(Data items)
===============

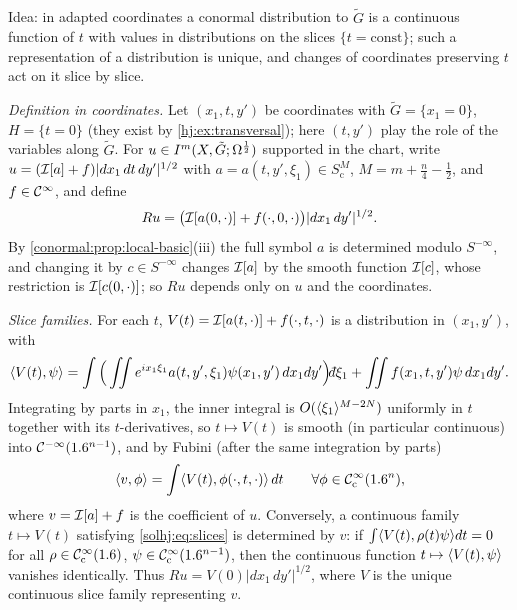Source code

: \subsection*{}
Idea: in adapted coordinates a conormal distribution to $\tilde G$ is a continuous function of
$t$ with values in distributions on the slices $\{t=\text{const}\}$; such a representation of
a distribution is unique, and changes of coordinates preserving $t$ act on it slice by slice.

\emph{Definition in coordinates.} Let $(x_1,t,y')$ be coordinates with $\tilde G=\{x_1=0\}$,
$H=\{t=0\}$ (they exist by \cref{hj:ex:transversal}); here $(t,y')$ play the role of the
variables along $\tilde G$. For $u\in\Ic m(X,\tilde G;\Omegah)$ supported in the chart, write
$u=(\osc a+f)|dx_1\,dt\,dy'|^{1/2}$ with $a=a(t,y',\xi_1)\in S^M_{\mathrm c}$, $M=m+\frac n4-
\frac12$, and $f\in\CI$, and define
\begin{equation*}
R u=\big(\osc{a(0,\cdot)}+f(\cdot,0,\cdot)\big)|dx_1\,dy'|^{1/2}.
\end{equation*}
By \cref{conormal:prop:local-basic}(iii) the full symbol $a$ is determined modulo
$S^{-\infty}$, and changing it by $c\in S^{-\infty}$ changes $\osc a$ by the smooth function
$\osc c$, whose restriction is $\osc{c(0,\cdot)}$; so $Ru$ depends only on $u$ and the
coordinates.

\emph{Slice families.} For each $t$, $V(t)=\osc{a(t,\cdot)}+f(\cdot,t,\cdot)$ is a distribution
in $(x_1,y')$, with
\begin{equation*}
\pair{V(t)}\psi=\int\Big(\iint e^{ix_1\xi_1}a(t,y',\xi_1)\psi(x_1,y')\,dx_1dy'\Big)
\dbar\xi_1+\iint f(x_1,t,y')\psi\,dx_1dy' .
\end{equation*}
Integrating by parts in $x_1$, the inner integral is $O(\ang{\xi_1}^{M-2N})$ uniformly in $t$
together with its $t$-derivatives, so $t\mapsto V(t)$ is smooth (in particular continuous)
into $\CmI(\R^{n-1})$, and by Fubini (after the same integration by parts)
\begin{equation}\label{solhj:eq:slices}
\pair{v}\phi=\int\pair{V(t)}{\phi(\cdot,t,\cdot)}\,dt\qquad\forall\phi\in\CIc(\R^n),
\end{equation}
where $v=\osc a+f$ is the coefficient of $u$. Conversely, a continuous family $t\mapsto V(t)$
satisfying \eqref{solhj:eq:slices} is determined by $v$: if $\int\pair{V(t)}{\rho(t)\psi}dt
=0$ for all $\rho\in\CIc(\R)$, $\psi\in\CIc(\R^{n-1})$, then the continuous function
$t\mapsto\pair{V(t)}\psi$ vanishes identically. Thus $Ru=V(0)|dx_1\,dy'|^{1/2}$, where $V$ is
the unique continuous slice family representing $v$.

===============

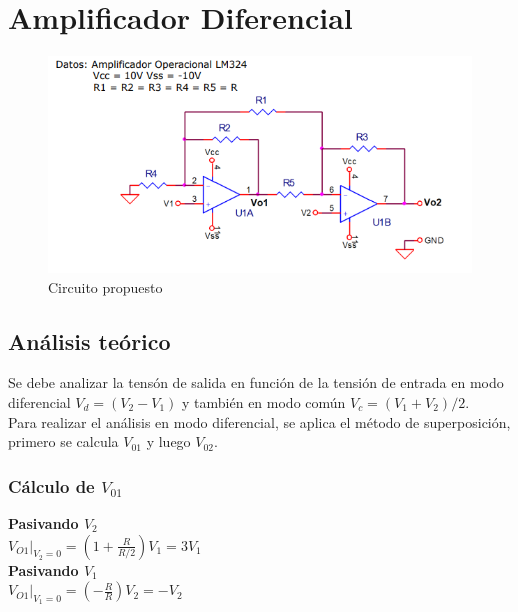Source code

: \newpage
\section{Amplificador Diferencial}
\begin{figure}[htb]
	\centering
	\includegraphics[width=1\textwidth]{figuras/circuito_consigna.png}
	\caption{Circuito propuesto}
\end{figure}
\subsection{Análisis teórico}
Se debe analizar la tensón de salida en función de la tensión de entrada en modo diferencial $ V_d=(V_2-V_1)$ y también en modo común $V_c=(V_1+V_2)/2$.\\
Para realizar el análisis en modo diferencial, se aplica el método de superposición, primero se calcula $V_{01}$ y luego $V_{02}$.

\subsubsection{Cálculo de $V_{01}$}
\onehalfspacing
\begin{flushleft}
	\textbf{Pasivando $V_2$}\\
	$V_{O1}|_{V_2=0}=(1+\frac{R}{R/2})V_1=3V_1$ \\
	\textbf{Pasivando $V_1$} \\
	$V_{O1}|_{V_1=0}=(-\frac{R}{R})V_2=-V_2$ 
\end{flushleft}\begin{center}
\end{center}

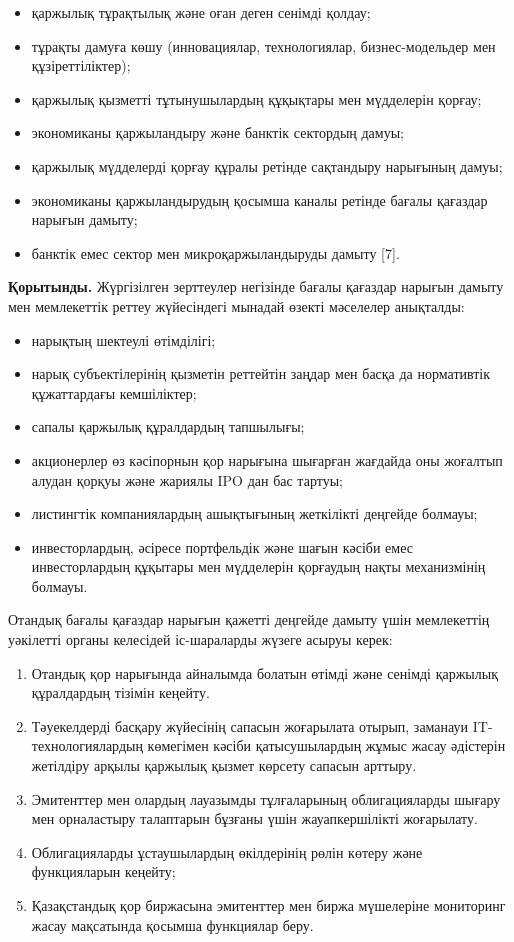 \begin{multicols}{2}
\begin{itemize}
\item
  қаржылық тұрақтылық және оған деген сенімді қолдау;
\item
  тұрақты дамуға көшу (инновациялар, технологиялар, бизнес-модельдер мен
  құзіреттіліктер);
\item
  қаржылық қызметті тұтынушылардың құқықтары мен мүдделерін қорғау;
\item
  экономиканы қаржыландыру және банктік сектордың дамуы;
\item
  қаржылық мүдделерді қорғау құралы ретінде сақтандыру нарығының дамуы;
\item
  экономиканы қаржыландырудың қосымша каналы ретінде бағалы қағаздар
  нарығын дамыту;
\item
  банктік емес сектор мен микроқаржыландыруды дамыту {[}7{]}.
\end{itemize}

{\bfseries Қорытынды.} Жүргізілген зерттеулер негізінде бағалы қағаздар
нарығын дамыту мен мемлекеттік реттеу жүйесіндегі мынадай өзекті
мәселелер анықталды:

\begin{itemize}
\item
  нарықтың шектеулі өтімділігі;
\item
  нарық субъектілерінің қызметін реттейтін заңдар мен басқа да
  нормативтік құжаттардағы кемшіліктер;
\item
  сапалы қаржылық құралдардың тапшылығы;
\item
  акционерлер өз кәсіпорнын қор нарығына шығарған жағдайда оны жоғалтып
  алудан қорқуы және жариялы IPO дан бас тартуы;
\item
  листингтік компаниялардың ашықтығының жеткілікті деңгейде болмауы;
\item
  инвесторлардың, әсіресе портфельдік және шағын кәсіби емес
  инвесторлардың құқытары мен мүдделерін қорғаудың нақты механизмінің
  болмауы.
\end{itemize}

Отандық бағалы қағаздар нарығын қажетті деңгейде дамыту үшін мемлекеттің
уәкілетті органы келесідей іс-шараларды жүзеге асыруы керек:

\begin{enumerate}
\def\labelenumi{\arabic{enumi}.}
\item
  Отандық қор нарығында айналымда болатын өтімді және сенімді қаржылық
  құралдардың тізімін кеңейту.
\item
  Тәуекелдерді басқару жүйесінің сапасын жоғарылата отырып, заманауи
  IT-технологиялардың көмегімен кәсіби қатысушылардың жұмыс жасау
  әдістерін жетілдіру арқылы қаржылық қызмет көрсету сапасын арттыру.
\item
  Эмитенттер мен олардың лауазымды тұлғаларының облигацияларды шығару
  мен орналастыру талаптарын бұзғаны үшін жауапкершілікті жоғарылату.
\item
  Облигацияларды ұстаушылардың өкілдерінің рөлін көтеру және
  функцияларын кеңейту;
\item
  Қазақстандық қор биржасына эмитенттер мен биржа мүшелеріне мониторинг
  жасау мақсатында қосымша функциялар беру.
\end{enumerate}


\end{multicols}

===============

> **Directions for this task**:
The stretch of entries above that starts with the line containing "the smooth function" and goes on through the line containing "the unique continuous" is to be transcribed exactly, and no other line is to be transcribed.

> **Response to the exercise**:
$S^{-\infty}$, and changing it by $c\in S^{-\infty}$ changes $\osc a$ by the smooth function
$\osc c$, whose restriction is $\osc{c(0,\cdot)}$; so $Ru$ depends only on $u$ and the
coordinates.

\emph{Slice families.} For each $t$, $V(t)=\osc{a(t,\cdot)}+f(\cdot,t,\cdot)$ is a distribution
in $(x_1,y')$, with
\begin{equation*}
\pair{V(t)}\psi=\int\Big(\iint e^{ix_1\xi_1}a(t,y',\xi_1)\psi(x_1,y')\,dx_1dy'\Big)
\dbar\xi_1+\iint f(x_1,t,y')\psi\,dx_1dy' .
\end{equation*}
Integrating by parts in $x_1$, the inner integral is $O(\ang{\xi_1}^{M-2N})$ uniformly in $t$
together with its $t$-derivatives, so $t\mapsto V(t)$ is smooth (in particular continuous)
into $\CmI(\R^{n-1})$, and by Fubini (after the same integration by parts)
\begin{equation}\label{solhj:eq:slices}
\pair{v}\phi=\int\pair{V(t)}{\phi(\cdot,t,\cdot)}\,dt\qquad\forall\phi\in\CIc(\R^n),
\end{equation}
where $v=\osc a+f$ is the coefficient of $u$. Conversely, a continuous family $t\mapsto V(t)$
satisfying \eqref{solhj:eq:slices} is determined by $v$: if $\int\pair{V(t)}{\rho(t)\psi}dt
=0$ for all $\rho\in\CIc(\R)$, $\psi\in\CIc(\R^{n-1})$, then the continuous function
$t\mapsto\pair{V(t)}\psi$ vanishes identically. Thus $Ru=V(0)|dx_1\,dy'|^{1/2}$, where $V$ is
the unique continuous slice family representing $v$.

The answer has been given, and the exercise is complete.